Data records:
+-------+
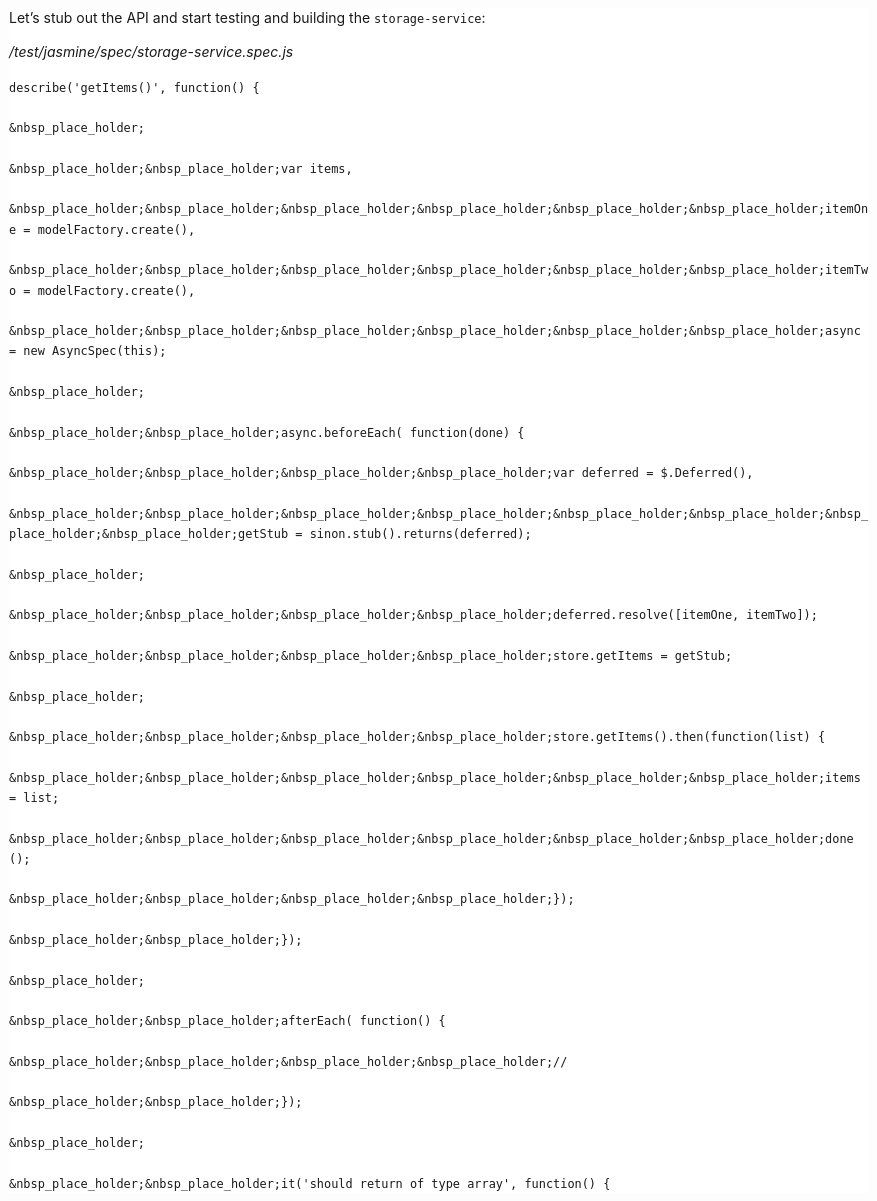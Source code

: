 Let’s stub out the API and start testing and building the `storage-service`:

_/test/jasmine/spec/storage-service.spec.js_
    
    describe('getItems()', function() {
    
    &nbsp_place_holder;
    
    &nbsp_place_holder;&nbsp_place_holder;var items,
    
    &nbsp_place_holder;&nbsp_place_holder;&nbsp_place_holder;&nbsp_place_holder;&nbsp_place_holder;&nbsp_place_holder;itemOne = modelFactory.create(),
    
    &nbsp_place_holder;&nbsp_place_holder;&nbsp_place_holder;&nbsp_place_holder;&nbsp_place_holder;&nbsp_place_holder;itemTwo = modelFactory.create(),
    
    &nbsp_place_holder;&nbsp_place_holder;&nbsp_place_holder;&nbsp_place_holder;&nbsp_place_holder;&nbsp_place_holder;async = new AsyncSpec(this);
    
    &nbsp_place_holder;
    
    &nbsp_place_holder;&nbsp_place_holder;async.beforeEach( function(done) {
    
    &nbsp_place_holder;&nbsp_place_holder;&nbsp_place_holder;&nbsp_place_holder;var deferred = $.Deferred(),
    
    &nbsp_place_holder;&nbsp_place_holder;&nbsp_place_holder;&nbsp_place_holder;&nbsp_place_holder;&nbsp_place_holder;&nbsp_place_holder;&nbsp_place_holder;getStub = sinon.stub().returns(deferred);
    
    &nbsp_place_holder;
    
    &nbsp_place_holder;&nbsp_place_holder;&nbsp_place_holder;&nbsp_place_holder;deferred.resolve([itemOne, itemTwo]);
    
    &nbsp_place_holder;&nbsp_place_holder;&nbsp_place_holder;&nbsp_place_holder;store.getItems = getStub;
    
    &nbsp_place_holder;
    
    &nbsp_place_holder;&nbsp_place_holder;&nbsp_place_holder;&nbsp_place_holder;store.getItems().then(function(list) {
    
    &nbsp_place_holder;&nbsp_place_holder;&nbsp_place_holder;&nbsp_place_holder;&nbsp_place_holder;&nbsp_place_holder;items = list;
    
    &nbsp_place_holder;&nbsp_place_holder;&nbsp_place_holder;&nbsp_place_holder;&nbsp_place_holder;&nbsp_place_holder;done();
    
    &nbsp_place_holder;&nbsp_place_holder;&nbsp_place_holder;&nbsp_place_holder;});
    
    &nbsp_place_holder;&nbsp_place_holder;});
    
    &nbsp_place_holder;
    
    &nbsp_place_holder;&nbsp_place_holder;afterEach( function() {
    
    &nbsp_place_holder;&nbsp_place_holder;&nbsp_place_holder;&nbsp_place_holder;//
    
    &nbsp_place_holder;&nbsp_place_holder;});
    
    &nbsp_place_holder;
    
    &nbsp_place_holder;&nbsp_place_holder;it('should return of type array', function() {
+-------+
§ **Exercise details**
Check each line of the data for "async". Copy the lines where it turns up.

§ **Answer to the problem**
    &nbsp_place_holder;&nbsp_place_holder;&nbsp_place_holder;&nbsp_place_holder;&nbsp_place_holder;&nbsp_place_holder;async = new AsyncSpec(this);
    &nbsp_place_holder;&nbsp_place_holder;async.beforeEach( function(done) {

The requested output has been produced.